2012-03-15

winterbadger: (williams)
2012-03-15 04:14 pm
Entry tags:

I love my college

What if Adams and Jefferson Did Attack ads?

This spring, a small cadre of Williams College students is participating in an experimental history course on the American Presidents. Instead of producing papers, as is the norm in most history classes, the students will create video campaign ads for the presidential elections from Washington to Lincoln. 
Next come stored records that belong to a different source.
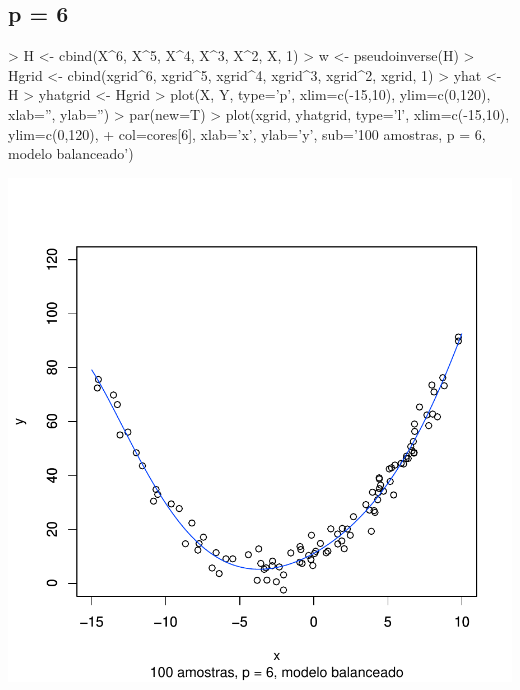 \documentclass{article}
\begin{document}
\subsection{p = 6}
\begin{Schunk}
\begin{Sinput}
> H <- cbind(X^6, X^5, X^4, X^3, X^2, X, 1)
> w <- pseudoinverse(H) %
> Hgrid <- cbind(xgrid^6, xgrid^5, xgrid^4, xgrid^3, xgrid^2, xgrid, 1)
> yhat <- H %
> yhatgrid <- Hgrid %
> plot(X, Y, type='p', xlim=c(-15,10), ylim=c(0,120), xlab='', ylab='')
> par(new=T)
> plot(xgrid, yhatgrid, type='l', xlim=c(-15,10), ylim=c(0,120),
+      col=cores[6], xlab='x', ylab='y', sub='100 amostras, p = 6, modelo balanceado')
\end{Sinput}
\end{Schunk}
\includegraphics{aprox-016}
\end{document}
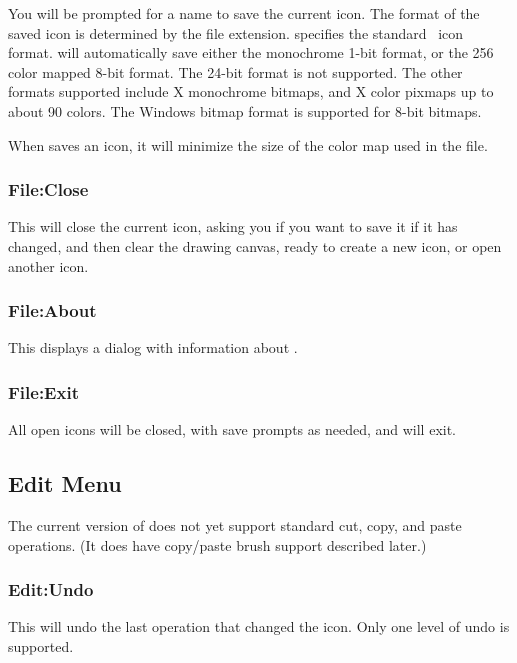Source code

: You will be prompted for a name to save the current icon.
The format of the saved icon is determined by the file
extension.  specifies the standard \V\ icon
format.  will automatically save either
the monochrome 1-bit  format, or the 256
color mapped 8-bit  format. The 24-bit
 format is not supported. The other formats
supported include X  monochrome bitmaps, and
X  color pixmaps up to about 90 colors.
The Windows  bitmap format is supported
for 8-bit bitmaps.

When  saves an icon, it will minimize
the size of the color map used in the file.

\subsubsection*{File:Close}

This will close the current icon, asking you if
you want to save it if it has changed, and then clear
the drawing canvas, ready to create a new icon, or
open another icon.

\subsubsection*{File:About}

This displays a dialog with information about .

\subsubsection*{File:Exit}

All open icons will be closed, with save prompts as needed,
and  will exit.

\subsection {Edit Menu}

The current version of  does not yet support
standard cut, copy, and paste operations. (It does have
copy/paste brush support described later.)

\subsubsection* {Edit:Undo}

This will undo the last operation that changed the icon.
Only one level of undo is supported.

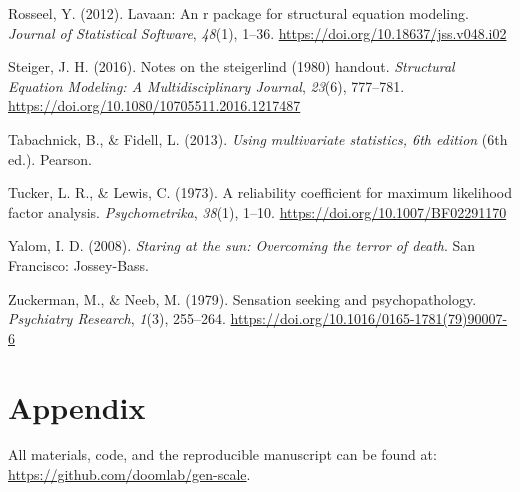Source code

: \documentclass[
  english,
  man]{apa6}
\newlength{\cslhangindent}
\newenvironment{CSLReferences}[2] %
 {\begin{list}{}{%
  \setlength{\itemindent}{0pt}
  \setlength{\leftmargin}{0pt}
  \setlength{\parsep}{0pt}
  \ifodd #1
   \setlength{\leftmargin}{\cslhangindent}
   \setlength{\itemindent}{-1\cslhangindent}
  \fi
  \setlength{\itemsep}{#2\baselineskip}}}
 {\end{list}}
\begin{document}
\begin{CSLReferences}{1}{0}
Rosseel, Y. (2012). Lavaan: An r package for structural equation modeling. \emph{Journal of Statistical Software}, \emph{48}(1), 1--36. \url{https://doi.org/10.18637/jss.v048.i02}

Steiger, J. H. (2016). Notes on the steiger{\textendash}lind (1980) handout. \emph{Structural Equation Modeling: A Multidisciplinary Journal}, \emph{23}(6), 777--781. \url{https://doi.org/10.1080/10705511.2016.1217487}

Tabachnick, B., \& Fidell, L. (2013). \emph{Using multivariate statistics, 6th edition} (6th ed.). Pearson.

Tucker, L. R., \& Lewis, C. (1973). A reliability coefficient for maximum likelihood factor analysis. \emph{Psychometrika}, \emph{38}(1), 1--10. \url{https://doi.org/10.1007/BF02291170}

Yalom, I. D. (2008). \emph{Staring at the sun: Overcoming the terror of death}. San Francisco: Jossey-Bass.

Zuckerman, M., \& Neeb, M. (1979). Sensation seeking and psychopathology. \emph{Psychiatry Research}, \emph{1}(3), 255--264. \url{https://doi.org/10.1016/0165-1781(79)90007-6}

\end{CSLReferences}

\section{Appendix}\label{appendix}

All materials, code, and the reproducible manuscript can be found at: \url{https://github.com/doomlab/gen-scale}.
\end{document}
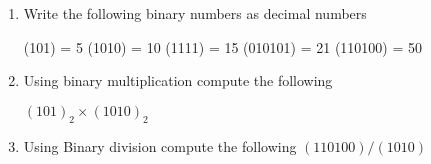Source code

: 

\begin{enumerate}
\item Write the following binary numbers as decimal numbers

(101)  = 5
(1010) = 10
(1111) = 15
(010101) = 21
(110100) = 50

\item Using binary multiplication compute the following

$(101)_2 \times (1010)_2$

\item Using Binary division compute the following $(110100) / (1010)$

\end{enumerate}
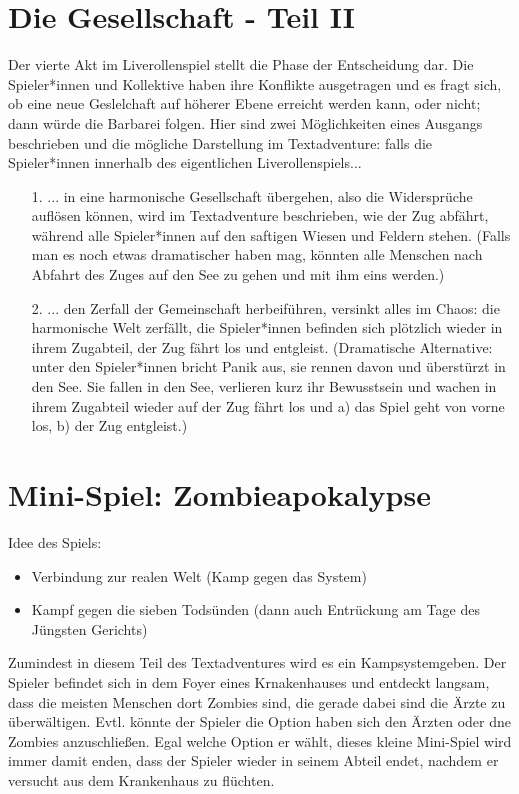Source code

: \documentclass[12pt, a4paper, openany]{report}
\begin{document}
\section{Die Gesellschaft - Teil II} \label{die-gesellschaft2}
Der vierte Akt im Liverollenspiel stellt die Phase der Entscheidung dar. 
Die Spieler*innen und Kollektive haben ihre Konflikte ausgetragen und es fragt sich, ob eine neue Geslelchaft auf höherer Ebene erreicht werden kann, oder nicht; dann würde die Barbarei folgen.
Hier sind zwei Möglichkeiten eines Ausgangs beschrieben und die mögliche Darstellung im Textadventure: falls die Spieler*innen innerhalb des eigentlichen Liverollenspiels...
\begin{itemize}
\item[1.] ... in eine harmonische Gesellschaft übergehen, also die Widersprüche auflösen können, wird im Textadventure beschrieben, wie der Zug abfährt, während alle Spieler*innen auf den saftigen Wiesen und Feldern stehen. 
(Falls man es noch etwas dramatischer haben mag, könnten alle Menschen nach Abfahrt des Zuges auf den See zu gehen und mit ihm eins werden.)
\item[2.] ... den Zerfall der Gemeinschaft herbeiführen, versinkt alles im Chaos: die harmonische Welt zerfällt, die Spieler*innen befinden sich plötzlich wieder in ihrem Zugabteil, der Zug fährt los und entgleist. 
(Dramatische Alternative: unter den Spieler*innen bricht Panik aus, sie rennen davon und überstürzt in den See.
Sie fallen in den See, verlieren kurz ihr Bewusstsein und wachen in ihrem Zugabteil wieder auf der Zug fährt los und a) das Spiel geht von vorne los, b) der Zug entgleist.)
\end{itemize}

\section{Mini-Spiel: Zombieapokalypse} \label{zombieapokalypse}
Idee des Spiels:
\begin{itemize}
\item Verbindung zur realen Welt (Kamp gegen das System)
\item Kampf gegen die sieben Todsünden (dann auch Entrückung am Tage des Jüngsten Gerichts)
\end{itemize}
Zumindest in diesem Teil des Textadventures wird es ein Kampsystemgeben. 
Der Spieler befindet sich in dem Foyer eines Krnakenhauses und entdeckt langsam, dass die meisten Menschen dort Zombies sind, die gerade dabei sind die Ärzte zu überwältigen. 
Evtl. könnte der Spieler die Option haben sich den Ärzten oder dne Zombies anzuschließen.
Egal welche Option er wählt, dieses kleine Mini-Spiel wird immer damit enden, dass der Spieler wieder in seinem Abteil endet, nachdem er versucht aus dem Krankenhaus zu flüchten.
\end{document}
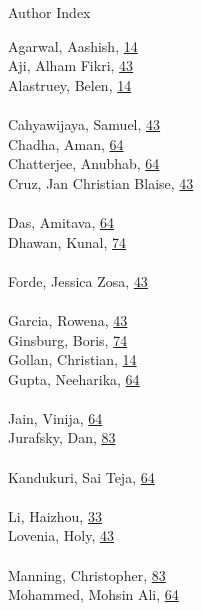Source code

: \documentclass[11pt,oneside]{book}
\begin{document}
\begin{huge}
Author Index
\end{huge}
\vspace*{1em}
\begin{multicols}{2}
Agarwal, Aashish, \hyperlink{page.14}{14}\\
Aji, Alham Fikri, \hyperlink{page.43}{43}\\
Alastruey, Belen, \hyperlink{page.14}{14}\\
\\ %
Cahyawijaya, Samuel, \hyperlink{page.43}{43}\\
Chadha, Aman, \hyperlink{page.64}{64}\\
Chatterjee, Anubhab, \hyperlink{page.64}{64}\\
Cruz, Jan Christian Blaise, \hyperlink{page.43}{43}\\
\\ %
Das, Amitava, \hyperlink{page.64}{64}\\
Dhawan, Kunal, \hyperlink{page.74}{74}\\
\\ %
Forde, Jessica Zosa, \hyperlink{page.43}{43}\\
\\ %
Garcia, Rowena, \hyperlink{page.43}{43}\\
Ginsburg, Boris, \hyperlink{page.74}{74}\\
Gollan, Christian, \hyperlink{page.14}{14}\\
Gupta, Neeharika, \hyperlink{page.64}{64}\\
\\ %
Jain, Vinija, \hyperlink{page.64}{64}\\
Jurafsky, Dan, \hyperlink{page.83}{83}\\
\\ %
Kandukuri, Sai Teja, \hyperlink{page.64}{64}\\
\\ %
Li, Haizhou, \hyperlink{page.33}{33}\\
Lovenia, Holy, \hyperlink{page.43}{43}\\
\\ %
Manning, Christopher, \hyperlink{page.83}{83}\\
Mohammed, Mohsin Ali, \hyperlink{page.64}{64}\\

\end{multicols}
\end{document}
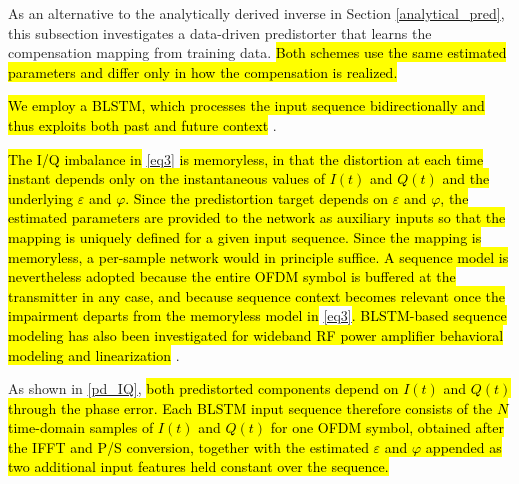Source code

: \documentclass[lettersize,journal]{IEEEtran}
\begin{document}
As an alternative to the analytically derived inverse in Section \ref{analytical_pred}, this subsection investigates a data-driven predistorter that learns the compensation mapping from training data.
\hl{Both schemes use the same estimated parameters and differ only in how the compensation is realized.}

\hl{We employ a BLSTM, which processes the input sequence bidirectionally and thus exploits both past and future context} \cite{REF10}.
 
\hl{The I/Q imbalance in} \eqref{eq3} \hl{is memoryless, in that the distortion at each time instant depends only on the instantaneous values of $I(t)$ and $Q(t)$ and the underlying $\varepsilon$ and $\varphi$.
Since the predistortion target depends on $\varepsilon$ and $\varphi$, the estimated parameters are provided to the network as auxiliary inputs so that the mapping is uniquely defined for a given input sequence.
Since the mapping is memoryless, a per-sample network would in principle suffice.
A sequence model is nevertheless adopted because the entire OFDM symbol is buffered at the transmitter in any case, and because sequence context becomes relevant once the impairment departs from the memoryless model in} \eqref{eq3}\hl{.
BLSTM-based sequence modeling has also been investigated for wideband RF power amplifier behavioral modeling and linearization} \cite{pa_blstm}.

As shown in \eqref{pd_IQ}, \hl{both predistorted components depend on $I(t)$ and $Q(t)$ through the phase error.
Each BLSTM input sequence therefore consists of the $N$ time-domain samples of $I(t)$ and $Q(t)$ for one OFDM symbol, obtained after the IFFT and P/S conversion, together with the estimated $\varepsilon$ and $\varphi$ appended as two additional input features held constant over the sequence.}
\end{document}
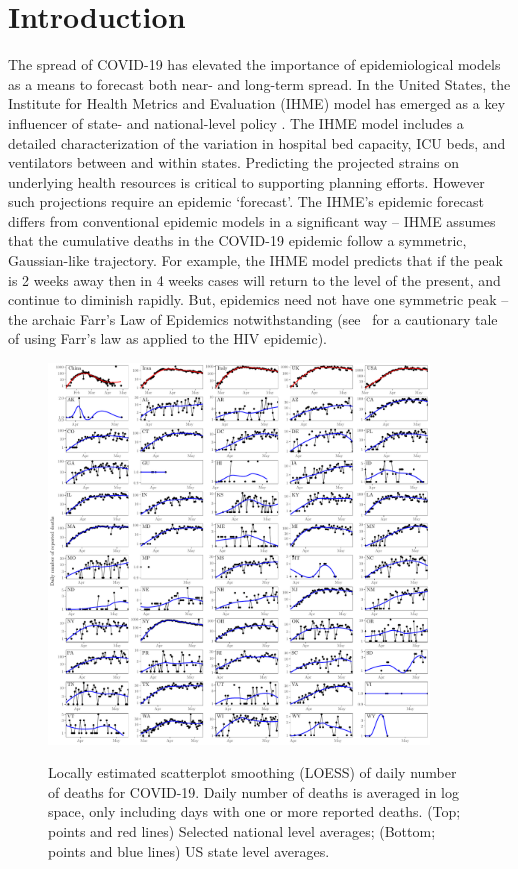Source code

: \section{Introduction}
The spread of COVID-19 has elevated the importance of epidemiological
models as a means to forecast both near- and long-term spread. 
In the United States, the Institute for Health Metrics and Evaluation (IHME)
model has emerged as a key influencer of state- and national-level
policy \citep{covid2020forecasting}.  
The IHME model includes a detailed characterization
of the variation in
hospital bed capacity, ICU beds, and ventilators between and within
states. Predicting the projected strains on underlying
health resources is critical to supporting planning efforts.
However such projections require
an epidemic `forecast'.  The IHME's epidemic forecast
differs from conventional
epidemic models in a significant way -- IHME assumes
that the cumulative deaths in the COVID-19 epidemic 
follow a symmetric, Gaussian-like trajectory. 
For example, the 
IHME model predicts that if the peak is 2 weeks away then in 4 weeks
cases will return to the level of the present, and continue
to diminish rapidly.  But, epidemics need not have one symmetric peak -- 
the archaic Farr's Law of Epidemics notwithstanding
(see~\citep{bregman1990farr} for a cautionary tale of using
Farr's law as applied to the HIV epidemic). 
\begin{figure}[t!]
\begin{center}
\includegraphics[width=0.9\textwidth]{deaths/national_death.pdf}\\
\caption{Locally estimated scatterplot smoothing (LOESS) of daily number of deaths for COVID-19.
Daily number of deaths is averaged in log space, only including days with
one or more reported deaths. (Top; points and red lines) Selected national
level averages; (Bottom; points and blue lines) US state level averages.
\label{fig.plateaus_cases}}
\end{center}
\end{figure}

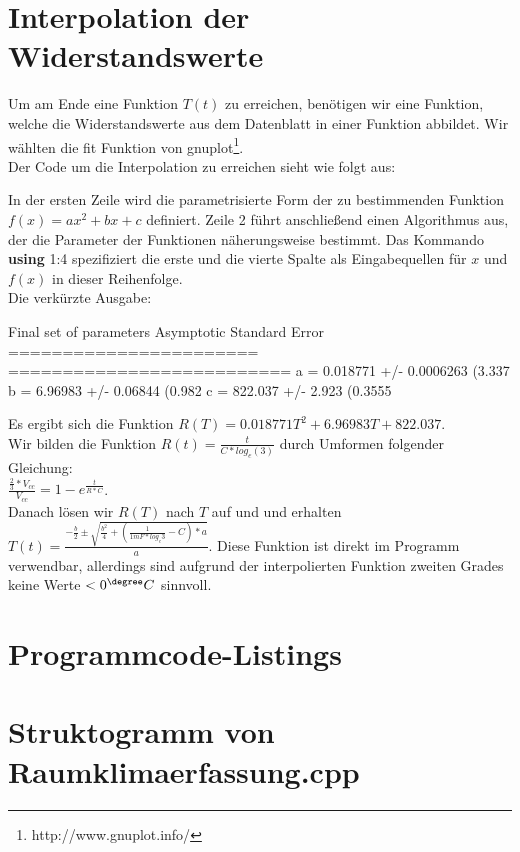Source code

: \documentclass[12pt,titlepage]{article}
\begin{document}
	\section{Interpolation der Widerstandswerte}
		Um am Ende eine Funktion $T(t)$ zu erreichen, benötigen wir eine Funktion, welche die Widerstandswerte aus dem Datenblatt in einer Funktion abbildet. Wir wählten die fit Funktion von gnuplot\footnote{http://www.gnuplot.info/}.\\
		Der Code um die Interpolation zu erreichen sieht wie folgt aus:
		
		In der ersten Zeile wird die parametrisierte Form der zu bestimmenden Funktion\\
		$f(x)=ax^2+bx+c$ definiert.
		Zeile 2 führt anschließend einen Algorithmus aus, der die Parameter der Funktionen näherungsweise bestimmt.
		Das Kommando \textbf{using} 1:4 spezifiziert die erste und die vierte Spalte als Eingabequellen für $x$ und $f(x)$ in dieser Reihenfolge.\\
		Die verkürzte Ausgabe:
		\begin{listing}

Final set of parameters       Asymptotic Standard Error
=======================       ==========================
a          = 0.018771         +/- 0.0006263    (3.337%
b          = 6.96983          +/- 0.06844      (0.982%
c          = 822.037          +/- 2.923        (0.3555%
		\end{listing}
		Es ergibt sich die Funktion $R(T)=0.018771T^2+6.96983T+ 822.037$.
		\hfill \\
		Wir bilden die Funktion $R(t)=\frac{t}{C*log_e(3)}$ durch Umformen folgender Gleichung:\\
		$\frac{\frac{2}{3}*V_{cc}}{V_{cc}} = 1-e^{\frac{t}{R*C}}$.\\
		Danach lösen wir $R(T)$ nach $T$ auf und und erhalten $T(t)=\frac{-\frac{b}{2}\pm\sqrt{\frac{b^2}{4}+(\frac{1}{1mF*log_e{3}}-C)*a}}{a}$.
		Diese Funktion ist direkt im Programm verwendbar, allerdings sind aufgrund der interpolierten Funktion zweiten Grades keine Werte $<0^{\degree}C$ sinnvoll.
		
\section{Programmcode-Listings}
	
	
	

\section{Struktogramm von Raumklimaerfassung.cpp}
	
\end{document}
There’s a catch, though. The students can only use images, quotes, documents, and music from the era. They cannot use anything that came afterwards. An image of the White House burning in 1812 would not work for the election of 1808. They cannot use images of Leutze’s famous Washington Crossing the Delaware, a product more reflective of the 1840s than the 1770s. Their assignment is to capture the spirit of the age – not the spirit of our historical memory.  

For each video, the students must do as much research (if not more) than they would for a paper in which they were to describe the issues of each election. The video assignment is, on some level, the same as a traditional paper. They have to take a side in the election and argue their point of view from the evidence. Now, however, they must express their conclusions in a new form. These videos will provide windows into past political worlds. We hope to leverage technology to reach a wider audience, and, perhaps, to spark conversations about American history and electoral politics outside of our classroom.

winterbadger: (iran)
2012-03-15 05:43 pm

(no subject)

Chuck Hagel is no firebrand. I don't agree with him about everything, but he's a careful, thoughtful observer.
I don’t think that we are necessarily locked into one of two options. And that’s the way it’s presented. We are great in this country and in our politics of responding to false choices; we love false choices.
This is so very true; Americans love forcing everything into binary choices: black or white, good or bad, yes or not, enemy or ally. The world, the real world outside our effed up consciousness, is not like that.

We Americans have this frame of reference … we see a problem, there has to be a solution... Well, the kind of complicated world we live in, I’m not sure there’s a solution to everything right now. What you have to do is manage it so it doesn’t get worse, manage it toward a higher ground of solution possibilities.
It takes a smart man to see that there isn't an (immediate) solution to every question.

I like what he says about Obama too. Why do we have so few of these people left in politics? What happened to "respectfully disagree"? It's all Cleon nowadays, and far too few Pericles.